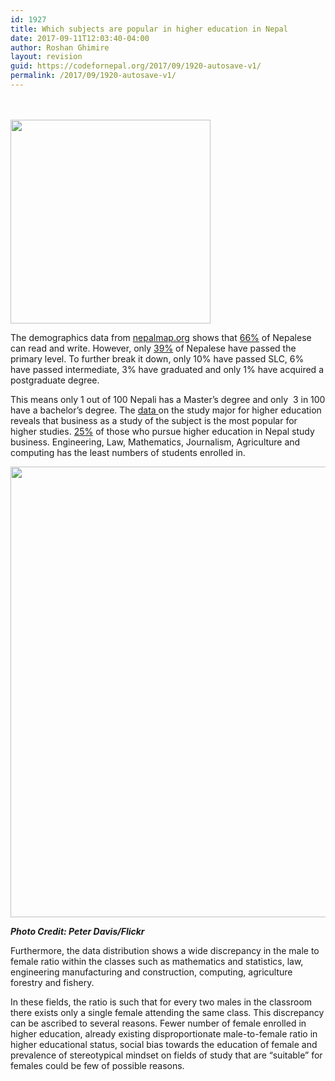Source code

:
 ```yaml
---
id: 1927
title: Which subjects are popular in higher education in Nepal
date: 2017-09-11T12:03:40-04:00
author: Roshan Ghimire
layout: revision
guid: https://codefornepal.org/2017/09/1920-autosave-v1/
permalink: /2017/09/1920-autosave-v1/
---
```

[  
](https://codefornepal.org/wp-content/uploads/2017/09/Screen-Shot-2017-09-11-at-11.59.07-AM.png)  
[<img class="size-full wp-image-1928 aligncenter" src="https://codefornepal.org/wp-content/uploads/2017/09/Screen-Shot-2017-09-11-at-11.59.07-AM.png" alt="" width="320" height="326" srcset="https://codefornepal.org/wp-content/uploads/2017/09/Screen-Shot-2017-09-11-at-11.59.07-AM.png 320w, https://codefornepal.org/wp-content/uploads/2017/09/Screen-Shot-2017-09-11-at-11.59.07-AM-294x300.png 294w" sizes="(max-width: 320px) 100vw, 320px" />](https://codefornepal.org/wp-content/uploads/2017/09/Screen-Shot-2017-09-11-at-11.59.07-AM.png)

<p style="text-align: left;">
  <span style="font-weight: 400;">The demographics data from </span><a href="http://www.nepalmap.org/profiles/country-NP-nepal/"><span style="font-weight: 400;">nepalmap.org</span></a><span style="font-weight: 400;"> shows that </span><a href="http://www.nepalmap.org/profiles/country-NP-nepal/#literacy-by-sex"><span style="font-weight: 400;">66%</span></a><span style="font-weight: 400;"> of Nepalese can read and write. However, only </span><a href="http://www.nepalmap.org/profiles/country-NP-nepal/#education-level-reached"><span style="font-weight: 400;">39%</span></a><span style="font-weight: 400;"> of Nepalese have passed the primary level. To further break it down, only 10% have passed SLC, 6% have passed intermediate, 3% have graduated and only 1% have acquired a postgraduate degree. </span>
</p>

<span style="font-weight: 400;">This means only 1 out of 100 Nepali has a Master’s degree and only  3 in 100 have a bachelor&#8217;s degree. </span><span style="font-weight: 400;">The </span>[<span style="font-weight: 400;">data </span>](http://nepalmap.org/profiles/country-NP-nepal/#field-of-study)<span style="font-weight: 400;">on the study major for higher education reveals that business as a study of the subject is the most popular for higher studies. </span>[<span style="font-weight: 400;">25%</span>](http://nepalmap.org/profiles/country-NP-nepal/#field-of-study) <span style="font-weight: 400;">of those who pursue higher education in Nepal study business. </span><span style="font-weight: 400;">Engineering, Law, Mathematics, Journalism, Agriculture and computing has the least numbers of students enrolled in. </span>

[<img class=" wp-image-1925 alignnone" src="https://codefornepal.org/wp-content/uploads/2017/09/327813358_9ca7addeb8_b.jpg" alt="" width="961" height="721" srcset="https://codefornepal.org/wp-content/uploads/2017/09/327813358_9ca7addeb8_b.jpg 1024w, https://codefornepal.org/wp-content/uploads/2017/09/327813358_9ca7addeb8_b-300x225.jpg 300w, https://codefornepal.org/wp-content/uploads/2017/09/327813358_9ca7addeb8_b-768x576.jpg 768w" sizes="(max-width: 961px) 100vw, 961px" />](https://codefornepal.org/wp-content/uploads/2017/09/327813358_9ca7addeb8_b.jpg)

_**Photo Credit: Peter Davis/Flickr**_

<span style="font-weight: 400;">Furthermore, the data distribution shows a wide discrepancy in the male to female ratio within the classes such as mathematics and statistics, law, engineering manufacturing and construction, computing, agriculture forestry and fishery. </span>

<span style="font-weight: 400;">In these fields, the ratio is such that for every two males in the classroom there exists only a single female attending the same class. This discrepancy can be ascribed to several reasons. Fewer number of female enrolled in higher education, already existing disproportionate male-to-female ratio in higher educational status, social bias towards the education of female and prevalence of stereotypical mindset on fields of study that are “suitable” for females could be few of possible reasons.</span>

&nbsp;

-- WHAT IS REQUIRED --
Every line above that holds the string "image" should be returned.

-- TASK OUTPUT --
[<img class="size-full wp-image-1928 aligncenter" src="https://codefornepal.org/wp-content/uploads/2017/09/Screen-Shot-2017-09-11-at-11.59.07-AM.png" alt="" width="320" height="326" srcset="https://codefornepal.org/wp-content/uploads/2017/09/Screen-Shot-2017-09-11-at-11.59.07-AM.png 320w, https://codefornepal.org/wp-content/uploads/2017/09/Screen-Shot-2017-09-11-at-11.59.07-AM-294x300.png 294w" sizes="(max-width: 320px) 100vw, 320px" />](https://codefornepal.org/wp-content/uploads/2017/09/Screen-Shot-2017-09-11-at-11.59.07-AM.png)
[<img class=" wp-image-1925 alignnone" src="https://codefornepal.org/wp-content/uploads/2017/09/327813358_9ca7addeb8_b.jpg" alt="" width="961" height="721" srcset="https://codefornepal.org/wp-content/uploads/2017/09/327813358_9ca7addeb8_b.jpg 1024w, https://codefornepal.org/wp-content/uploads/2017/09/327813358_9ca7addeb8_b-300x225.jpg 300w, https://codefornepal.org/wp-content/uploads/2017/09/327813358_9ca7addeb8_b-768x576.jpg 768w" sizes="(max-width: 961px) 100vw, 961px" />](https://codefornepal.org/wp-content/uploads/2017/09/327813358_9ca7addeb8_b.jpg)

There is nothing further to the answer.